Through his own suffering, the Anointed One asked that we choose love as the celebration of life and the way to honor the Divine within ourselves and others.

It is often hard to embrace the centuries old message of Easter when we are mired in seeming fear and worry from terrorist’s threats. When we are occupied with concern for our service men and women and their safety in so many fields of harm and when the recession engenders a lack of hope.

Easter for Christians around the world is a time of renewal and rebirth, not only of one’s faith, but also of the joy and peace that is supposed to come from the practice of that faith.

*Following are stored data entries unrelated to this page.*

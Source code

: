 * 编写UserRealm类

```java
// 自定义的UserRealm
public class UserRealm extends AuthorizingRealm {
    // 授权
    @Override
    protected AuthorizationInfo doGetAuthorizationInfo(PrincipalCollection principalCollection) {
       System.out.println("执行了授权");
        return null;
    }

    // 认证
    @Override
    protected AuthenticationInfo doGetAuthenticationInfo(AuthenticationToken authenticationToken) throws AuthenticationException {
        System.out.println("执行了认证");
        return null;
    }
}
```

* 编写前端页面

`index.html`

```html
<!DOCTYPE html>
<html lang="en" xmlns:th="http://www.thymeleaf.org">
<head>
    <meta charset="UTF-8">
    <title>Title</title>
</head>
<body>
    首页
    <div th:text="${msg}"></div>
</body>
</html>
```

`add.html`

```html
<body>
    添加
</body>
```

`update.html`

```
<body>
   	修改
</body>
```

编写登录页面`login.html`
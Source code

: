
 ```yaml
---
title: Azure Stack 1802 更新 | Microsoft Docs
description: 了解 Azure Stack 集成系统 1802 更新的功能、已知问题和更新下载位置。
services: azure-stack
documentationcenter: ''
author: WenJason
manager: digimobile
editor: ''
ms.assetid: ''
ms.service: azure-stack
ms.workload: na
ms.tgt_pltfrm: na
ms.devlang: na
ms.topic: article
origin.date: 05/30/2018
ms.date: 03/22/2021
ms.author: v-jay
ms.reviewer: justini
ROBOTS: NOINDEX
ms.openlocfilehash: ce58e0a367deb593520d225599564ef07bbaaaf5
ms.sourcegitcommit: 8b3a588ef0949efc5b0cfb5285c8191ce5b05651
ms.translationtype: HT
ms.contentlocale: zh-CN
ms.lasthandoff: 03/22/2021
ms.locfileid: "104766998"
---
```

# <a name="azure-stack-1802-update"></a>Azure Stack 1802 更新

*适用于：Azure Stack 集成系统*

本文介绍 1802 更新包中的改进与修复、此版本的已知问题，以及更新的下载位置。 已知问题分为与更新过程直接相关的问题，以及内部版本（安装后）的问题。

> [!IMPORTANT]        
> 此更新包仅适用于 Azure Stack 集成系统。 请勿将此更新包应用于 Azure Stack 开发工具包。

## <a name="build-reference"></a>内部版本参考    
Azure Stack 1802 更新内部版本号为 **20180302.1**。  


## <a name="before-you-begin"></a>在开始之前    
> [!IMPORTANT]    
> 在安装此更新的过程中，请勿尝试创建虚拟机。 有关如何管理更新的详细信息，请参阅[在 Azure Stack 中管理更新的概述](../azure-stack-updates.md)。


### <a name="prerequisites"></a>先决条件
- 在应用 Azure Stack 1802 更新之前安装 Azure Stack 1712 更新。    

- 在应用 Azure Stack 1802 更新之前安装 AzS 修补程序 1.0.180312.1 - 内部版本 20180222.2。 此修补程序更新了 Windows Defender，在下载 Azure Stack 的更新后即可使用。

In the practice of our faiths, no matter in what religion it is structured, we often talk the talk, but fail to walk the walk in honoring one’s God with compassion and unconditional love. Selfless and Samaritan acts of grace go by the wayside when fear replaces love.

There is good in all faiths, all religions, and in all beliefs. It is man who creates the differences and the conflicts, believing that is the way to worship the one God of many names.

I hope your Easter experience and earthly renewal was and is sacred and amplifies your hopes and wishes.

Friday, April 2, 2010

Spring

Easter is Christianity’s rite of spring. It is the celebration of the resurrection of Jesus, but even before Jesus lived on this earth another culture celebrated a re-birth.

The Egyptians worshipped many gods, but the two they celebrated in the springtime were Isis and Osiris. Each represented a part of nature. Isis was the land, mother-earth. Osiris was the river, the fertilizer. Their union each spring when the Nile flooded the land, brought the birth of crops, food, a gift from the gods.

The celebrations Easter and that of Isis and Osiris are close in symbolism. Osiris and his followers battle his enemies and during the struggle Seth, a leader of a foe, kills Osiris. The body of Osiris is entombed and after several days of mourning, his followers slay Seth and Osiris is restored to life and the celebration of re-birth begins.

The ancient Anglo Saxons had a goddess of spring too. She was called Eostre and her name may be the derivation of our word Easter.

The Easter bunny too has its origin in pre-Christian fertility lore. Because rabbits are prolific breeders, the rabbit and the Hare became symbols of new life in the spring season. Happy Easter.

Thursday, April 1, 2010

April Fool's Day

Some thoughts on April Fools Day.

Did you get fooled? All Fools Day has been around for centuries and nobody is really sure of the origin. Some of the early references come from the middle ages and many countries embrace the practice of pranks and jokes today.

Perhaps one of the best April fools jokes ever perpetrated on the public came from the BBC on April 1st 1957.

Their television news show Panorama announced that because of a mild winter and the elimination of the spaghetti weevil, Swiss farmers were enjoying a bumper spaghetti crop. Producers had tied cooked spaghetti to dozens of trees and made it look like the strands were growing from the branches.

Viewers could see Swiss peasants harvesting spaghetti, laying the strands in baskets and then placing them into the sun to dry

The host of the program Richard Dimbleby, a respected anchorman, stayed serious throughout the hoax story. His voice never cracked a smile or gave a hint of a wink.

Viewers were fooled and hundreds of people called the BBC for information on how to grow their own spaghetti trees. In British understatement they said they should "place a sprig of spaghetti in a tin of tomato sauce and hope for the best."